Your objective:
Give the records again exactly, with every character kept.

Stored data entries:
*** Block opens ***

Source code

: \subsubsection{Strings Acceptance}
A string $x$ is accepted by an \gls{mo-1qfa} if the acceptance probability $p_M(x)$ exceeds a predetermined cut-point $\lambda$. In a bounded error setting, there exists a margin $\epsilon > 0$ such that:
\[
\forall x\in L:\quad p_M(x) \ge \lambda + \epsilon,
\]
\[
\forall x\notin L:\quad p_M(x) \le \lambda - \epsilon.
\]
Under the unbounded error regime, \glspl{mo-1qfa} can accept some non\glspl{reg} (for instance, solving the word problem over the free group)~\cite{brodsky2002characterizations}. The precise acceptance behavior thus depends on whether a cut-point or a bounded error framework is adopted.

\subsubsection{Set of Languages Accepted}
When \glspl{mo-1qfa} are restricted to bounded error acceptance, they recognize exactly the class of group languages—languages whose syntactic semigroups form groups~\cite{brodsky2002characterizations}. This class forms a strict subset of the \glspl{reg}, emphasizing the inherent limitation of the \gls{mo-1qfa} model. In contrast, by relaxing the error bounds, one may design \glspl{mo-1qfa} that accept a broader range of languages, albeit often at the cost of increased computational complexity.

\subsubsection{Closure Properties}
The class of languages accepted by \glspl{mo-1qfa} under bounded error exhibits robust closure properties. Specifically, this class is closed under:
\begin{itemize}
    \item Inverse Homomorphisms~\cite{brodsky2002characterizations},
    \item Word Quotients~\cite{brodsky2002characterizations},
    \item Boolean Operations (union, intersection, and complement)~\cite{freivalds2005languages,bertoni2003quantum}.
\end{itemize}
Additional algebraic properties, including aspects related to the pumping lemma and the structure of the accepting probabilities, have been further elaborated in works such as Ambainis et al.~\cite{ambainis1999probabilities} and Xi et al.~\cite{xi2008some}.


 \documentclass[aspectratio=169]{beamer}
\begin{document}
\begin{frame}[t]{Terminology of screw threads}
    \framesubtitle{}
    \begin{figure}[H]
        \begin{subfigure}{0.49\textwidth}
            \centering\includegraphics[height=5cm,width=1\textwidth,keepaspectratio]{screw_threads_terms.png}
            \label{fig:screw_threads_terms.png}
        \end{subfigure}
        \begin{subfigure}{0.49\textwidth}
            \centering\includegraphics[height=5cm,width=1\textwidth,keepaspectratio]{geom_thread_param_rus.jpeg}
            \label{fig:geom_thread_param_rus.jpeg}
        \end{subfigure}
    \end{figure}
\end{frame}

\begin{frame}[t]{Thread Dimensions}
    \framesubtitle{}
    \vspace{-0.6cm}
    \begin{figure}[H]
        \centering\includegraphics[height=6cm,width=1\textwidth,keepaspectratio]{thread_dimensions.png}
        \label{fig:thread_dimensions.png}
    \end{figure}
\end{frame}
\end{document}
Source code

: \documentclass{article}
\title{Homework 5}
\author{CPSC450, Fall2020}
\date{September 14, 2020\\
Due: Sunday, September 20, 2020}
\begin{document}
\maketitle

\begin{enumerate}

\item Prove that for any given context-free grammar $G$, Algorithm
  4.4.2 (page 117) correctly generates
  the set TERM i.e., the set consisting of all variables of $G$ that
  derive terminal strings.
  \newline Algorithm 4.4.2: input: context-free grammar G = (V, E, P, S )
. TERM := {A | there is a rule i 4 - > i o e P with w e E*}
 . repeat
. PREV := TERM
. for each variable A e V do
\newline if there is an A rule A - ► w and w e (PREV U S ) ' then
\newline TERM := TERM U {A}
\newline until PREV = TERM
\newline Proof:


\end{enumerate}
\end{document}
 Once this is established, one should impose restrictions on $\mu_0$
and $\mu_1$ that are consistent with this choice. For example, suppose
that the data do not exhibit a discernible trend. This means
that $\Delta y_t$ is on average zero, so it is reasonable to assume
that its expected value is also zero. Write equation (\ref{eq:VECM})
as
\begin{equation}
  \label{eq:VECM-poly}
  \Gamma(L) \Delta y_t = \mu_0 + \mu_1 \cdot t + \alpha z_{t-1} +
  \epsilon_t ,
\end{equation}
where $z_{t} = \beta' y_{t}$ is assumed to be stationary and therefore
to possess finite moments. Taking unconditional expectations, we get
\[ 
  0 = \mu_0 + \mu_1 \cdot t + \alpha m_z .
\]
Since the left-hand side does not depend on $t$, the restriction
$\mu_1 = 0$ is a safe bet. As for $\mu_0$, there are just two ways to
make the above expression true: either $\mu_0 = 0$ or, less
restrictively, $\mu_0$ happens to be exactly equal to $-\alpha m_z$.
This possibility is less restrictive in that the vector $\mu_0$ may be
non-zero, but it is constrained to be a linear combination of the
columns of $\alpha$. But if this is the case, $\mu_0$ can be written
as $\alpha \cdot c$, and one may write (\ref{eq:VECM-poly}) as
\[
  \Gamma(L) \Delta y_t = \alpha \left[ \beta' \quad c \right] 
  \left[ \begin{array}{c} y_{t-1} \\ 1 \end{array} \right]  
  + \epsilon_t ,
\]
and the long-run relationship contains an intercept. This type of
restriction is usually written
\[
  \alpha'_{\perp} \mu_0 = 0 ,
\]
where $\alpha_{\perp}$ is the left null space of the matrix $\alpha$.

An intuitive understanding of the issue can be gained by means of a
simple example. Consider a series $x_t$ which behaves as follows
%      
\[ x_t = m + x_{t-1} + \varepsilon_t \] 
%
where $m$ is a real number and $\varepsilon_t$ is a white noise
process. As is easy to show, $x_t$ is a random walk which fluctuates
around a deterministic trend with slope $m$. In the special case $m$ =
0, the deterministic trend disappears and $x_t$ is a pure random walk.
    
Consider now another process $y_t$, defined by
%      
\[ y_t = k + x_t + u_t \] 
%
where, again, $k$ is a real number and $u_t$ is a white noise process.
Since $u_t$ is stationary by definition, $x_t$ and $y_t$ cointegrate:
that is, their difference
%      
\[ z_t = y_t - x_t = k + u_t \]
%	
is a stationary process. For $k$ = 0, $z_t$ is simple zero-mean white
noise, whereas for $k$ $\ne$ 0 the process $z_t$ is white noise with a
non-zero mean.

*** Block closes ***

Task result:
Source code

: \subsubsection{Strings Acceptance}
A string $x$ is accepted by an \gls{mo-1qfa} if the acceptance probability $p_M(x)$ exceeds a predetermined cut-point $\lambda$. In a bounded error setting, there exists a margin $\epsilon > 0$ such that:
\[
\forall x\in L:\quad p_M(x) \ge \lambda + \epsilon,
\]
\[
\forall x\notin L:\quad p_M(x) \le \lambda - \epsilon.
\]
Under the unbounded error regime, \glspl{mo-1qfa} can accept some non\glspl{reg} (for instance, solving the word problem over the free group)~\cite{brodsky2002characterizations}. The precise acceptance behavior thus depends on whether a cut-point or a bounded error framework is adopted.

\subsubsection{Set of Languages Accepted}
When \glspl{mo-1qfa} are restricted to bounded error acceptance, they recognize exactly the class of group languages—languages whose syntactic semigroups form groups~\cite{brodsky2002characterizations}. This class forms a strict subset of the \glspl{reg}, emphasizing the inherent limitation of the \gls{mo-1qfa} model. In contrast, by relaxing the error bounds, one may design \glspl{mo-1qfa} that accept a broader range of languages, albeit often at the cost of increased computational complexity.

\subsubsection{Closure Properties}
The class of languages accepted by \glspl{mo-1qfa} under bounded error exhibits robust closure properties. Specifically, this class is closed under:
\begin{itemize}
    \item Inverse Homomorphisms~\cite{brodsky2002characterizations},
    \item Word Quotients~\cite{brodsky2002characterizations},
    \item Boolean Operations (union, intersection, and complement)~\cite{freivalds2005languages,bertoni2003quantum}.
\end{itemize}
Additional algebraic properties, including aspects related to the pumping lemma and the structure of the accepting probabilities, have been further elaborated in works such as Ambainis et al.~\cite{ambainis1999probabilities} and Xi et al.~\cite{xi2008some}.


 \documentclass[aspectratio=169]{beamer}
\begin{document}
\begin{frame}[t]{Terminology of screw threads}
    \framesubtitle{}
    \begin{figure}[H]
        \begin{subfigure}{0.49\textwidth}
            \centering\includegraphics[height=5cm,width=1\textwidth,keepaspectratio]{screw_threads_terms.png}
            \label{fig:screw_threads_terms.png}
        \end{subfigure}
        \begin{subfigure}{0.49\textwidth}
            \centering\includegraphics[height=5cm,width=1\textwidth,keepaspectratio]{geom_thread_param_rus.jpeg}
            \label{fig:geom_thread_param_rus.jpeg}
        \end{subfigure}
    \end{figure}
\end{frame}

\begin{frame}[t]{Thread Dimensions}
    \framesubtitle{}
    \vspace{-0.6cm}
    \begin{figure}[H]
        \centering\includegraphics[height=6cm,width=1\textwidth,keepaspectratio]{thread_dimensions.png}
        \label{fig:thread_dimensions.png}
    \end{figure}
\end{frame}
\end{document}
Source code

: \documentclass{article}
\title{Homework 5}
\author{CPSC450, Fall2020}
\date{September 14, 2020\\
Due: Sunday, September 20, 2020}
\begin{document}
\maketitle

\begin{enumerate}

\item Prove that for any given context-free grammar $G$, Algorithm
  4.4.2 (page 117) correctly generates
  the set TERM i.e., the set consisting of all variables of $G$ that
  derive terminal strings.
  \newline Algorithm 4.4.2: input: context-free grammar G = (V, E, P, S )
. TERM := {A | there is a rule i 4 - > i o e P with w e E*}
 . repeat
. PREV := TERM
. for each variable A e V do
\newline if there is an A rule A - ► w and w e (PREV U S ) ' then
\newline TERM := TERM U {A}
\newline until PREV = TERM
\newline Proof:


\end{enumerate}
\end{document}
 Once this is established, one should impose restrictions on $\mu_0$
and $\mu_1$ that are consistent with this choice. For example, suppose
that the data do not exhibit a discernible trend. This means
that $\Delta y_t$ is on average zero, so it is reasonable to assume
that its expected value is also zero. Write equation (\ref{eq:VECM})
as
\begin{equation}
  \label{eq:VECM-poly}
  \Gamma(L) \Delta y_t = \mu_0 + \mu_1 \cdot t + \alpha z_{t-1} +
  \epsilon_t ,
\end{equation}
where $z_{t} = \beta' y_{t}$ is assumed to be stationary and therefore
to possess finite moments. Taking unconditional expectations, we get
\[ 
  0 = \mu_0 + \mu_1 \cdot t + \alpha m_z .
\]
Since the left-hand side does not depend on $t$, the restriction
$\mu_1 = 0$ is a safe bet. As for $\mu_0$, there are just two ways to
make the above expression true: either $\mu_0 = 0$ or, less
restrictively, $\mu_0$ happens to be exactly equal to $-\alpha m_z$.
This possibility is less restrictive in that the vector $\mu_0$ may be
non-zero, but it is constrained to be a linear combination of the
columns of $\alpha$. But if this is the case, $\mu_0$ can be written
as $\alpha \cdot c$, and one may write (\ref{eq:VECM-poly}) as
\[
  \Gamma(L) \Delta y_t = \alpha \left[ \beta' \quad c \right] 
  \left[ \begin{array}{c} y_{t-1} \\ 1 \end{array} \right]  
  + \epsilon_t ,
\]
and the long-run relationship contains an intercept. This type of
restriction is usually written
\[
  \alpha'_{\perp} \mu_0 = 0 ,
\]
where $\alpha_{\perp}$ is the left null space of the matrix $\alpha$.

An intuitive understanding of the issue can be gained by means of a
simple example. Consider a series $x_t$ which behaves as follows
%      
\[ x_t = m + x_{t-1} + \varepsilon_t \] 
%
where $m$ is a real number and $\varepsilon_t$ is a white noise
process. As is easy to show, $x_t$ is a random walk which fluctuates
around a deterministic trend with slope $m$. In the special case $m$ =
0, the deterministic trend disappears and $x_t$ is a pure random walk.
    
Consider now another process $y_t$, defined by
%      
\[ y_t = k + x_t + u_t \] 
%
where, again, $k$ is a real number and $u_t$ is a white noise process.
Since $u_t$ is stationary by definition, $x_t$ and $y_t$ cointegrate:
that is, their difference
%      
\[ z_t = y_t - x_t = k + u_t \]
%	
is a stationary process. For $k$ = 0, $z_t$ is simple zero-mean white
noise, whereas for $k$ $\ne$ 0 the process $z_t$ is white noise with a
non-zero mean.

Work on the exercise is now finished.